L’appel à l’aide des commerçants en crise

Tribune de Genève, 5/12/11

VENTE AU DÉTAIL | Les détaillants invoquent une situation critique pour bénéficier de mesures d’exception, mais les syndicats et l’Etat s’y opposent.

«J’ai dit à mon personnel que jusqu’au 31 décembre, je pouvais leur assurer leur place et leur salaire. Au-delà, je ne peux rien leur promettre.» Après trente années dans la vente de vêtements, René Haus, le président de l’Association genevoise des détaillants en textiles, est un brin désabusé. Jamais il n’a vécu une pareille situation. L’avenir de ses cinq employés dépend du chiffre d’affaires du mois de décembre.

Ouvertures prolongées

Mais René Haus ne semble pas être le seul à souffrir. «L’ensemble des détaillants se plaint. Leur chiffre d’affaires a chuté de 10 à 40% depuis le mois d’août. Devant la gravité de la situation, nous avons interpellé le Conseil d’Etat et lui avons demandé des mesures exceptionnelles. Nous voulions ouvrir un dimanche avant Noël. Cela nous a été refusé. Légalement, seuls les prolongations d’horaires le samedi auraient pu être mises en place, mais il fallait l’aval des syndicats. Ils ont bien entendu refusé», détaille Isabelle Fatton, secrétaire de la Fédération du commerce genevois.

Responsable du commerce de détail pour le syndicat Unia, Joël Varone estime que les patrons en font beaucoup trop: «Il faut avancer des chiffres crédibles. Avec de tels résultats, il y aurait déjà eu des vagues de licenciement dans les entreprises. S’ils veulent ouvrir davantage, les patrons doivent s’engager dans la signature d’une Convention collective de travail (CCT). Ils en sont incapables! Inutile alors de venir autour de la table nous demander plus, s’ils ne peuvent pas donner de contrepartie pour le personnel.» Le dialogue entre les partenaires sociaux est au point mort à un moment critique. Les statistiques nationales sur le commerce de détail non alimentaire présentent un recul de 3,8% en une année pour ce secteur. A Genève, la proximité avec la France renforce probablement ce glissement vers le bas.

L’Etat aussi incriminé

Pour les associations de commerçants, les syndicats ne sont pas les seuls à faire preuve de mauvaise volonté. Le Département des affaires régionales, de l’économie et de la santé, dirigé par Pierre-François Unger, est aussi incriminé. «Même au courant de la problématique de crise du secteur, le département de l’économie ne va pas être proactif ni une force de proposition.

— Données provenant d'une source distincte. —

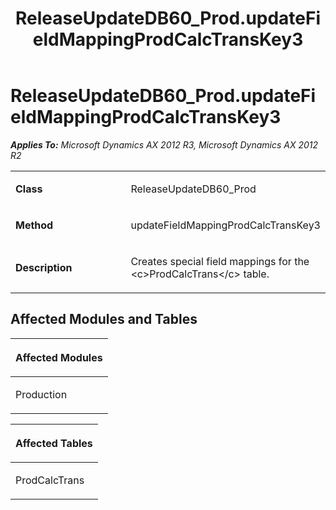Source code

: ﻿---
title: ReleaseUpdateDB60_Prod.updateFieldMappingProdCalcTransKey3
TOCTitle: ReleaseUpdateDB60_Prod.updateFieldMappingProdCalcTransKey3
ms:assetid: df0bbdad-bf0a-11d0-2081-f33e2d13648c
ms:mtpsurl: https://msdn.microsoft.com/en-us/library/JJ737245(v=AX.60)
ms:contentKeyID: 49711687
ms.date: 05/18/2015
mtps_version: v=AX.60
---

# ReleaseUpdateDB60\_Prod.updateFieldMappingProdCalcTransKey3 


_**Applies To:** Microsoft Dynamics AX 2012 R3, Microsoft Dynamics AX 2012 R2_

<table>
<colgroup>
<col style="width: 50%" />
<col style="width: 50%" />
</colgroup>
<tbody>
<tr class="odd">
<td><p><strong>Class</strong></p></td>
<td><p>ReleaseUpdateDB60_Prod</p></td>
</tr>
<tr class="even">
<td><p><strong>Method</strong></p></td>
<td><p>updateFieldMappingProdCalcTransKey3</p></td>
</tr>
<tr class="odd">
<td><p><strong>Description</strong></p></td>
<td><p>Creates special field mappings for the &lt;c&gt;ProdCalcTrans&lt;/c&gt; table.</p></td>
</tr>
</tbody>
</table>


## Affected Modules and Tables

<table>
<colgroup>
<col style="width: 100%" />
</colgroup>
<thead>
<tr class="header">
<th><p>Affected Modules</p></th>
</tr>
</thead>
<tbody>
<tr class="odd">
<td><p>Production</p></td>
</tr>
</tbody>
</table>


<table>
<colgroup>
<col style="width: 100%" />
</colgroup>
<thead>
<tr class="header">
<th><p>Affected Tables</p></th>
</tr>
</thead>
<tbody>
<tr class="odd">
<td><p>ProdCalcTrans</p></td>
</tr>
</tbody>
</table>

Il ne fait rien pour nous sortir de la panade», accuse Isabelle Fatton.

Des reproches que le conseiller d’Etat récuse vigoureusement et qu’il met sur le compte de la votation sur les heures d’ouverture des magasins perdue l’année dernière par les associations de commerçants: «On ne peut pas nous demander de faire des choses illégales, comme ouvrir deux dimanches en décembre. J’ai défendu ce projet de loi, mais on a perdu. Il faut donc respecter la décision du peuple.»

Pas de chômage partiel

Pour éviter des licenciements, les détaillants auraient aimé pouvoir, au besoin, recourir à la réduction d’horaires de travail (RHT). Une circulaire datée de la fin du mois de novembre, signée par MM. Longchamp et Unger, rappelle aux entreprises concernées par une baisse d’activité la possibilité d’adopter cette mesure. Pourtant, le secteur du commerce de détail en est exclu car, comme le rappelle le courrier, «la RHT n’indemnise pas une baisse de chiffre d’affaires, mais bien une baisse de l’activité». Or dans le commerce, le personnel de vente, en recevant les clients, est considéré comme occupé.

Pour le deuxième employeur du canton, près de 20 000 employés, la fièvre consumériste de la fin de l’année sera attendue avec encore plus d’impatience qu’à l’accoutumée.